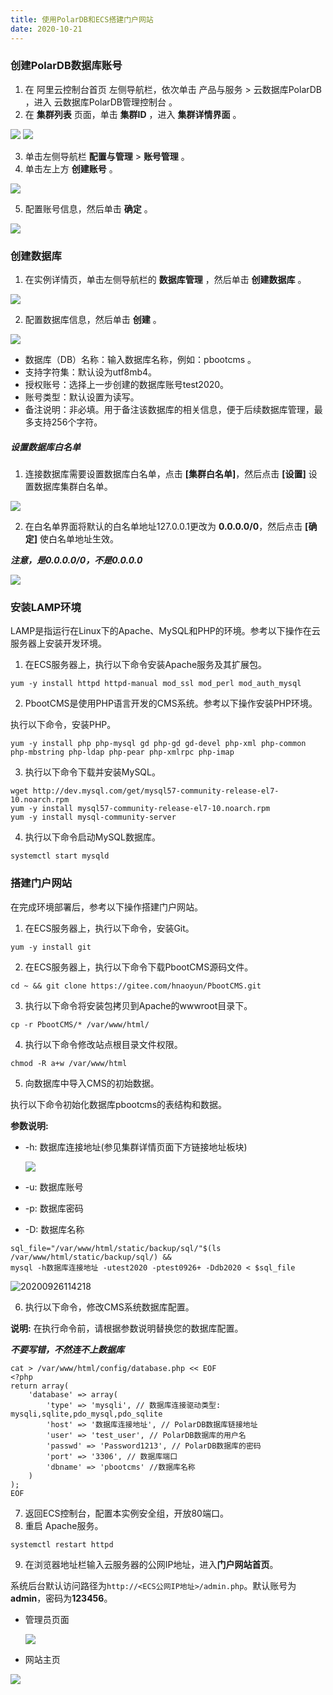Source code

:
 ```yaml
---
title: 使用PolarDB和ECS搭建门户网站
date: 2020-10-21
---
```


### 创建PolarDB数据库账号

1. 在 阿里云控制台首页 左侧导航栏，依次单击 产品与服务 > 云数据库PolarDB ，进入 云数据库PolarDB管理控制台 。
1. 在 **集群列表** 页面，单击 **集群ID** ，进入 **集群详情界面** 。

![](https://leo-1258140835.cos.ap-guangzhou.myqcloud.com/blogimages/20200925221504.png)
![](https://leo-1258140835.cos.ap-guangzhou.myqcloud.com/blogimages/20200925221851.png)

3. 单击左侧导航栏 **配置与管理** > **账号管理** 。
3. 单击左上方 **创建账号** 。

![](https://leo-1258140835.cos.ap-guangzhou.myqcloud.com/blogimages/20200925222418.png)

5. 配置账号信息，然后单击 **确定** 。

![](https://leo-1258140835.cos.ap-guangzhou.myqcloud.com/blogimages/20200925222600.png)
### 创建数据库

1. 在实例详情页，单击左侧导航栏的 **数据库管理** ，然后单击 **创建数据库** 。

![](https://leo-1258140835.cos.ap-guangzhou.myqcloud.com/blogimages/20200925223349.png)

2. 配置数据库信息，然后单击 **创建** 。

![](https://leo-1258140835.cos.ap-guangzhou.myqcloud.com/blogimages/20200925223536.png)

- 数据库（DB）名称：输入数据库名称，例如：pbootcms 。
- 支持字符集：默认设为utf8mb4。
- 授权账号：选择上一步创建的数据库账号test2020。
- 账号类型：默认设置为读写。
- 备注说明：非必填。用于备注该数据库的相关信息，便于后续数据库管理，最多支持256个字符。
##### 设置数据库白名单

1. 连接数据库需要设置数据库白名单，点击 **[集群白名单]**，然后点击 **[设置]** 设置数据库集群白名单。

![](https://leo-1258140835.cos.ap-guangzhou.myqcloud.com/blogimages/20200925224122.png)

2. 在白名单界面将默认的白名单地址127.0.0.1更改为 **0.0.0.0/0**，然后点击 **[确定]** 使白名单地址生效。

  **_注意，是0.0.0.0/0，不是0.0.0.0_**

![](https://leo-1258140835.cos.ap-guangzhou.myqcloud.com/blogimages/20200926114001.png)
### 安装LAMP环境
LAMP是指运行在Linux下的Apache、MySQL和PHP的环境。参考以下操作在云服务器上安装开发环境。

1. 在ECS服务器上，执行以下命令安装Apache服务及其扩展包。
```
yum -y install httpd httpd-manual mod_ssl mod_perl mod_auth_mysql
```

2. PbootCMS是使用PHP语言开发的CMS系统。参考以下操作安装PHP环境。

执行以下命令，安装PHP。
```
yum -y install php php-mysql gd php-gd gd-devel php-xml php-common php-mbstring php-ldap php-pear php-xmlrpc php-imap
```

3. 执行以下命令下载并安装MySQL。
```
wget http://dev.mysql.com/get/mysql57-community-release-el7-10.noarch.rpm
yum -y install mysql57-community-release-el7-10.noarch.rpm
yum -y install mysql-community-server
```

4. 执行以下命令启动MySQL数据库。
```
systemctl start mysqld
```
### 搭建门户网站
在完成环境部署后，参考以下操作搭建门户网站。

1. 在ECS服务器上，执行以下命令，安装Git。
```
yum -y install git
```

2. 在ECS服务器上，执行以下命令下载PbootCMS源码文件。
```
cd ~ && git clone https://gitee.com/hnaoyun/PbootCMS.git
```

3. 执行以下命令将安装包拷贝到Apache的wwwroot目录下。
```
cp -r PbootCMS/* /var/www/html/
```

4. 执行以下命令修改站点根目录文件权限。
```
chmod -R a+w /var/www/html
```

5. 向数据库中导入CMS的初始数据。

执行以下命令初始化数据库pbootcms的表结构和数据。

**参数说明:**

- -h: 数据库连接地址(参见集群详情页面下方链接地址板块)

  ![](https://leo-1258140835.cos.ap-guangzhou.myqcloud.com/blogimages/20200926120516.png)

- -u: 数据库账号

- -p: 数据库密码

- -D: 数据库名称
```
sql_file="/var/www/html/static/backup/sql/"$(ls /var/www/html/static/backup/sql/) &&
mysql -h数据库连接地址 -utest2020 -ptest0926+ -Ddb2020 < $sql_file
```
![20200926114218](https://leo-1258140835.cos.ap-guangzhou.myqcloud.com/blogimages/20200926114218-16560684994052.png)

6. 执行以下命令，修改CMS系统数据库配置。

**说明:** 在执行命令前，请根据参数说明替换您的数据库配置。

**_不要写错，不然连不上数据库_**

```
cat > /var/www/html/config/database.php << EOF
<?php
return array(
    'database' => array(
        'type' => 'mysqli', // 数据库连接驱动类型: mysqli,sqlite,pdo_mysql,pdo_sqlite
        'host' => '数据库连接地址', // PolarDB数据库链接地址
        'user' => 'test_user', // PolarDB数据库的用户名
        'passwd' => 'Password1213', // PolarDB数据库的密码
        'port' => '3306', // 数据库端口
        'dbname' => 'pbootcms' //数据库名称
    )
);
EOF
```

7. 返回ECS控制台，配置本实例安全组，开放80端口。
7. 重启 Apache服务。
```
systemctl restart httpd
```

9. 在浏览器地址栏输入云服务器的公网IP地址，进入**门户网站首页**。

系统后台默认访问路径为`http://<ECS公网IP地址>/admin.php`。默认账号为**admin**，密码为**123456**。

- 管理员页面

  ![](https://leo-1258140835.cos.ap-guangzhou.myqcloud.com/blogimages/20200926122030.png)

- 网站主页

![](https://leo-1258140835.cos.ap-guangzhou.myqcloud.com/blogimages/20200926122142.png)
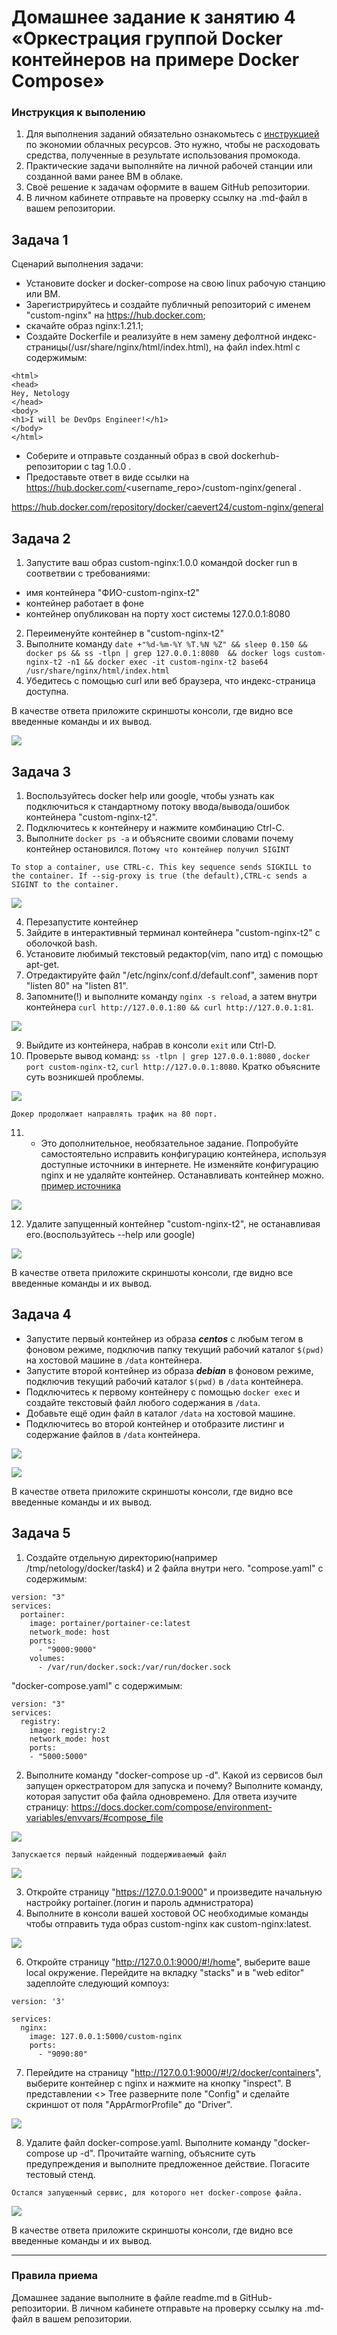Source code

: 
# Домашнее задание к занятию 4 «Оркестрация группой Docker контейнеров на примере Docker Compose»

### Инструкция к выполению

1. Для выполнения заданий обязательно ознакомьтесь с [инструкцией](https://github.com/netology-code/devops-materials/blob/master/cloudwork.MD) по экономии облачных ресурсов. Это нужно, чтобы не расходовать средства, полученные в результате использования промокода.
2. Практические задачи выполняйте на личной рабочей станции или созданной вами ранее ВМ в облаке.
3. Своё решение к задачам оформите в вашем GitHub репозитории.
4. В личном кабинете отправьте на проверку ссылку на .md-файл в вашем репозитории.

## Задача 1

Сценарий выполнения задачи:
- Установите docker и docker-compose на свою linux рабочую станцию или ВМ.
- Зарегистрируйтесь и создайте публичный репозиторий  с именем "custom-nginx" на https://hub.docker.com;
- скачайте образ nginx:1.21.1;
- Создайте Dockerfile и реализуйте в нем замену дефолтной индекс-страницы(/usr/share/nginx/html/index.html), на файл index.html с содержимым:
```
<html>
<head>
Hey, Netology
</head>
<body>
<h1>I will be DevOps Engineer!</h1>
</body>
</html>
```
- Соберите и отправьте созданный образ в свой dockerhub-репозитории c tag 1.0.0 . 
- Предоставьте ответ в виде ссылки на https://hub.docker.com/<username_repo>/custom-nginx/general .

https://hub.docker.com/repository/docker/caevert24/custom-nginx/general

## Задача 2
1. Запустите ваш образ custom-nginx:1.0.0 командой docker run в соответвии с требованиями:
- имя контейнера "ФИО-custom-nginx-t2"
- контейнер работает в фоне
- контейнер опубликован на порту хост системы 127.0.0.1:8080
2. Переименуйте контейнер в "custom-nginx-t2"
3. Выполните команду ```date +"%d-%m-%Y %T.%N %Z" && sleep 0.150 && docker ps && ss -tlpn | grep 127.0.0.1:8080  && docker logs custom-nginx-t2 -n1 && docker exec -it custom-nginx-t2 base64 /usr/share/nginx/html/index.html```
4. Убедитесь с помощью curl или веб браузера, что индекс-страница доступна.

В качестве ответа приложите скриншоты консоли, где видно все введенные команды и их вывод.

![](img/2.png)



## Задача 3
1. Воспользуйтесь docker help или google, чтобы узнать как подключиться к стандартному потоку ввода/вывода/ошибок контейнера "custom-nginx-t2".
2. Подключитесь к контейнеру и нажмите комбинацию Ctrl-C.
3. Выполните ```docker ps -a``` и объясните своими словами почему контейнер остановился. ```Потому что контейнер получил SIGINT```

```To stop a container, use CTRL-c. This key sequence sends SIGKILL to the container. If --sig-proxy is true (the default),CTRL-c sends a SIGINT to the container.```

![](img/3-1.png)

4. Перезапустите контейнер
5. Зайдите в интерактивный терминал контейнера "custom-nginx-t2" с оболочкой bash.
6. Установите любимый текстовый редактор(vim, nano итд) с помощью apt-get.
7. Отредактируйте файл "/etc/nginx/conf.d/default.conf", заменив порт "listen 80" на "listen 81".
8. Запомните(!) и выполните команду ```nginx -s reload```, а затем внутри контейнера ```curl http://127.0.0.1:80 && curl http://127.0.0.1:81```.

![](img/3-2.png)

9. Выйдите из контейнера, набрав в консоли  ```exit``` или Ctrl-D.
10. Проверьте вывод команд: ```ss -tlpn | grep 127.0.0.1:8080``` , ```docker port custom-nginx-t2```, ```curl http://127.0.0.1:8080```. Кратко объясните суть возникшей проблемы.

![](img/3-3.png)

```Докер продолжает направлять трафик на 80 порт.```

11. * Это дополнительное, необязательное задание. Попробуйте самостоятельно исправить конфигурацию контейнера, используя доступные источники в интернете. Не изменяйте конфигурацию nginx и не удаляйте контейнер. Останавливать контейнер можно. [пример источника](https://www.baeldung.com/linux/assign-port-docker-container)

![](img/3-4.png)

12. Удалите запущенный контейнер "custom-nginx-t2", не останавливая его.(воспользуйтесь --help или google)

![](img/3-5.png)

В качестве ответа приложите скриншоты консоли, где видно все введенные команды и их вывод.

## Задача 4


- Запустите первый контейнер из образа ***centos*** c любым тегом в фоновом режиме, подключив папку  текущий рабочий каталог ```$(pwd)``` на хостовой машине в ```/data``` контейнера.
- Запустите второй контейнер из образа ***debian*** в фоновом режиме, подключив текущий рабочий каталог ```$(pwd)``` в ```/data``` контейнера. 
- Подключитесь к первому контейнеру с помощью ```docker exec``` и создайте текстовый файл любого содержания в ```/data```.
- Добавьте ещё один файл в каталог ```/data``` на хостовой машине.
- Подключитесь во второй контейнер и отобразите листинг и содержание файлов в ```/data``` контейнера.

![](img/4-1.png)

![](img/4-2.png)

В качестве ответа приложите скриншоты консоли, где видно все введенные команды и их вывод.


## Задача 5

1. Создайте отдельную директорию(например /tmp/netology/docker/task4) и 2 файла внутри него.
"compose.yaml" с содержимым:
```
version: "3"
services:
  portainer:
    image: portainer/portainer-ce:latest
    network_mode: host
    ports:
      - "9000:9000"
    volumes:
      - /var/run/docker.sock:/var/run/docker.sock
```
"docker-compose.yaml" с содержимым:
```
version: "3"
services:
  registry:
    image: registry:2
    network_mode: host
    ports:
    - "5000:5000"
```

2. Выполните команду "docker-compose up -d". Какой из сервисов был запущен оркестратором для запуска и почему? Выполните команду, которая запустит оба файла одновремено. Для ответа изучите страницу: https://docs.docker.com/compose/environment-variables/envvars/#compose_file

![](img/5-1.png)

```Запускается первый найденный поддерживаемый файл```

![](img/5-2.png)

3. Откройте страницу "https://127.0.0.1:9000" и произведите начальную настройку portainer.(логин и пароль адмнистратора)
4. Выполните в консоли вашей хостовой ОС необходимые команды чтобы отправить туда образ custom-nginx как custom-nginx:latest.

![](img/5-3.png)

6. Откройте страницу "http://127.0.0.1:9000/#!/home", выберите ваше local  окружение. Перейдите на вкладку "stacks" и в "web editor" задеплойте следующий компоуз:

```
version: '3'

services:
  nginx:
    image: 127.0.0.1:5000/custom-nginx
    ports:
      - "9090:80"
```
7. Перейдите на страницу "http://127.0.0.1:9000/#!/2/docker/containers", выберите контейнер с nginx и нажмите на кнопку "inspect". В представлении <> Tree разверните поле "Config" и сделайте скриншот от поля "AppArmorProfile" до "Driver".

![](img/5-4.png)

8. Удалите файл docker-compose.yaml.  Выполните команду "docker-compose up -d". Прочитайте warning, объясните суть предупреждения и выполните предложенное действие. Погасите тестовый стенд.

```Остался запущенный сервис, для которого нет docker-compose файла.```

![](img/5-5.png)


В качестве ответа приложите скриншоты консоли, где видно все введенные команды и их вывод.

---

### Правила приема

Домашнее задание выполните в файле readme.md в GitHub-репозитории. В личном кабинете отправьте на проверку ссылку на .md-файл в вашем репозитории.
◆ ◆ ◆ ◆ ◆
Return exactly the lines above from the line that has "- Предоставьте ответ" through the line that has "7. Отредактируйте файл", inclusive, and nothing else.

- Предоставьте ответ в виде ссылки на https://hub.docker.com/<username_repo>/custom-nginx/general .

https://hub.docker.com/repository/docker/caevert24/custom-nginx/general

## Задача 2
1. Запустите ваш образ custom-nginx:1.0.0 командой docker run в соответвии с требованиями:
- имя контейнера "ФИО-custom-nginx-t2"
- контейнер работает в фоне
- контейнер опубликован на порту хост системы 127.0.0.1:8080
2. Переименуйте контейнер в "custom-nginx-t2"
3. Выполните команду ```date +"%d-%m-%Y %T.%N %Z" && sleep 0.150 && docker ps && ss -tlpn | grep 127.0.0.1:8080  && docker logs custom-nginx-t2 -n1 && docker exec -it custom-nginx-t2 base64 /usr/share/nginx/html/index.html```
4. Убедитесь с помощью curl или веб браузера, что индекс-страница доступна.

В качестве ответа приложите скриншоты консоли, где видно все введенные команды и их вывод.

![](img/2.png)



## Задача 3
1. Воспользуйтесь docker help или google, чтобы узнать как подключиться к стандартному потоку ввода/вывода/ошибок контейнера "custom-nginx-t2".
2. Подключитесь к контейнеру и нажмите комбинацию Ctrl-C.
3. Выполните ```docker ps -a``` и объясните своими словами почему контейнер остановился. ```Потому что контейнер получил SIGINT```

```To stop a container, use CTRL-c. This key sequence sends SIGKILL to the container. If --sig-proxy is true (the default),CTRL-c sends a SIGINT to the container.```

![](img/3-1.png)

4. Перезапустите контейнер
5. Зайдите в интерактивный терминал контейнера "custom-nginx-t2" с оболочкой bash.
6. Установите любимый текстовый редактор(vim, nano итд) с помощью apt-get.
7. Отредактируйте файл "/etc/nginx/conf.d/default.conf", заменив порт "listen 80" на "listen 81".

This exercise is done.